Task directions: Write out exactly the lines of the material below, beginning at the top and ending at the line that contains "Dernière mise à jour : 15/10/2024".

Task input:
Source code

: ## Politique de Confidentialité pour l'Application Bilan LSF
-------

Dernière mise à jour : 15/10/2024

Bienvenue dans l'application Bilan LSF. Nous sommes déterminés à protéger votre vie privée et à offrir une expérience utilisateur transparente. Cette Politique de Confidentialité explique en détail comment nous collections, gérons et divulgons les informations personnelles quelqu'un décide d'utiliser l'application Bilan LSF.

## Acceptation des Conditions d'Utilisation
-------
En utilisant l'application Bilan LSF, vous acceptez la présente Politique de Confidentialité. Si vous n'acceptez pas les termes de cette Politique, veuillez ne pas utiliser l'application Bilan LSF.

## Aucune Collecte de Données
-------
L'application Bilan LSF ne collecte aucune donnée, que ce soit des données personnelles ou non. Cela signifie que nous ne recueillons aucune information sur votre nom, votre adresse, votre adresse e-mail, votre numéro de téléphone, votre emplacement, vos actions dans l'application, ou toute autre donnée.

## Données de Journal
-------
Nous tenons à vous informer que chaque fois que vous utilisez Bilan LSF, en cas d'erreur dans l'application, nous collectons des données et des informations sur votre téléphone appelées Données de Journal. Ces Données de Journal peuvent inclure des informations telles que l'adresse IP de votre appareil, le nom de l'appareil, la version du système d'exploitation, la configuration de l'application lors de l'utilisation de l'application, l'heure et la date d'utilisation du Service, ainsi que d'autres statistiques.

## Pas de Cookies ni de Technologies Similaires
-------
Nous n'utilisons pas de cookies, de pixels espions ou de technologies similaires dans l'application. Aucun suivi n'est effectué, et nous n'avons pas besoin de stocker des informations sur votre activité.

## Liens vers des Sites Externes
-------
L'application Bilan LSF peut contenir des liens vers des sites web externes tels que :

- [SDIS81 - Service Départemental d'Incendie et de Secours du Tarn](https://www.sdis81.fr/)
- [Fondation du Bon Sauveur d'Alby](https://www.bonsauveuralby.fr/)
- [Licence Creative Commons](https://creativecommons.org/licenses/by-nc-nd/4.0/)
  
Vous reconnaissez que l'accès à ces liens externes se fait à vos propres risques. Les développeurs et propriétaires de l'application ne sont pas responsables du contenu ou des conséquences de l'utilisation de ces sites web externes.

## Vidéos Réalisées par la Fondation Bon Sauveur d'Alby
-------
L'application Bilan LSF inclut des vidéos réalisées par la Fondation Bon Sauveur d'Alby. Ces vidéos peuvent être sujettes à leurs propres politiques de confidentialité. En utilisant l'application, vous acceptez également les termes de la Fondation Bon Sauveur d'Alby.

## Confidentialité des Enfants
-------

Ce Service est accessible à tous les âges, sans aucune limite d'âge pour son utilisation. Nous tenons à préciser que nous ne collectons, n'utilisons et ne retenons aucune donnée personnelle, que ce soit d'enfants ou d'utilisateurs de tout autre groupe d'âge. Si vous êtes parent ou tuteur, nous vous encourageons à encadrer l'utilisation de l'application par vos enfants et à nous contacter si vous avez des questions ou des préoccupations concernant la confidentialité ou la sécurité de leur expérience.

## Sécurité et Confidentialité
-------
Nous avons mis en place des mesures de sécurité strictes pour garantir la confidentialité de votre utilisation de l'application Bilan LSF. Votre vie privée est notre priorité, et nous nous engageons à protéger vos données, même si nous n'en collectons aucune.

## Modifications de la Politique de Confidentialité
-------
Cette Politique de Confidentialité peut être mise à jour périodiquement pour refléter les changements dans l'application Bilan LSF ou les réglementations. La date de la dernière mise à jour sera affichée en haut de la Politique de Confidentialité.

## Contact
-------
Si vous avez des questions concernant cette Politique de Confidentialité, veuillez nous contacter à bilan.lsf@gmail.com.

Result of this exercise:
Source code

: ## Politique de Confidentialité pour l'Application Bilan LSF
-------

Dernière mise à jour : 15/10/2024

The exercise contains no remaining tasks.